Isaac: We think about the identity of the band a lot when we’re writing. Especially Bryan because he’s such a huge part of the writing process, even though he doesn’t have an instrument in his hand. There are a lot of times where we’re writing a song, and we’re like, “Okay, what would Knocked Loose do?” or “Does this make sense in a Knocked Loose song?” And I think a huge part of writing the next record is going to be about us thinking too hard about that and then us taking a step back and being like, “It is whatever we want it to be,” you know? It really is. Knocked Loose has never taken a step where a bunch of people have been upset or anything like that.
Can you talk a bit about how this self-awareness of band identity has evolved? I don’t get the sense that managing it is intimidating.
Isaac: We started out being a simple down-tuned hardcore band. The first full-length was a little bit more creative with tempos but pretty much the same thing. ADSoB was a step up but a similar vibe. This EP was a huge step up as far as songwriting goes. The first song is just a breakdown the whole time. We’ve never done anything where anyone has been like, “That was a crazy move,” you know? If that happens on the next record, then we’ll totally embrace it. We’re very aware of the space we occupy, and we would never put something on a record that we think would sacrifice that identity. Knocked Loose is a heavy band, it’s an ___-beater band, it’s a hardcore band, it’s a metal band . . . anything we do, creatively, on the next records, it’s gonna be a way to expand that idea and make it cooler.

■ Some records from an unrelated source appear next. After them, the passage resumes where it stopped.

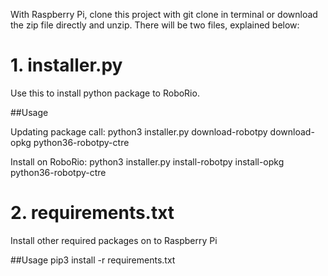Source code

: With Raspberry Pi, clone this project with git clone in terminal
or download the zip file directly and unzip.
There will be two files, explained below:

<h1>1. installer.py</h1>
Use this to install python package to RoboRio.

##Usage

Updating package call:
python3 installer.py download-robotpy download-opkg python36-robotpy-ctre

Install on RoboRio:
python3 installer.py install-robotpy install-opkg python36-robotpy-ctre

<h1>2. requirements.txt</h1>
Install other required packages on to Raspberry Pi

##Usage
pip3 install -r requirements.txt
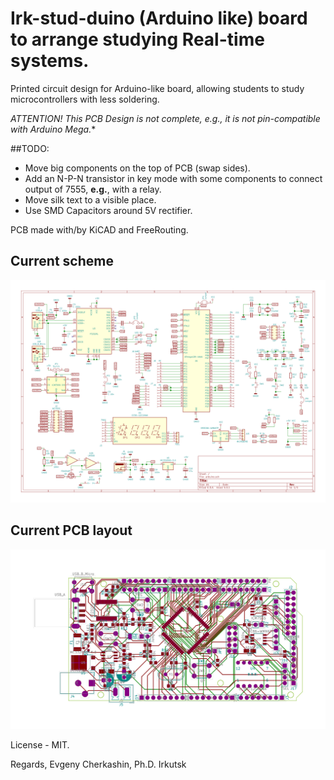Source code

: # Irk-stud-duino (Arduino like) board to arrange studying Real-time systems.

Printed circuit design for Arduino-like board, allowing students to study microcontrollers with less soldering.

*ATTENTION! This PCB Design is not complete, e.g., it is not pin-compatible with Arduino Mega.**

##TODO:

- Move big components on the top of PCB (swap sides).
- Add an N-P-N transistor in key mode with some components to connect output of 7555, __e.g.__, with a relay.
- Move silk text to a visible place.
- Use SMD Capacitors around 5V rectifier.

PCB made with/by KiCAD and FreeRouting.

## Current scheme

![Scheme in SVG](./view/arduino.svg)

## Current PCB layout

![Current PCB layout in SVG](./view/arduino-brd.svg)

License - MIT.

Regards,
Evgeny Cherkashin, Ph.D.
Irkutsk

Reevaluating, Reimagining, and Re-presenting
One way that Knocked Loose has explored new territory is through intentional contrast — thematic exploration through mood setting. Sampling has been a significant part of that approach. With the full-length, Isaac tells me, the samples — while deliberate — worked to create a different sort of ebb and flow to the album, breaking it up with striking transitions. On the EP, however, the band learned from their previous experiments and improved upon them many times over, offering thematic depth and narrative augmentation that reinforce the story it’s meant to tell. Nicko agreed with Isaac, citing the “cohesion and intentionality” of ADSoB‘s samples as the basis for what he considers to be the “soundscape” and “movie soundtrack” atmosphere that matured into the EP.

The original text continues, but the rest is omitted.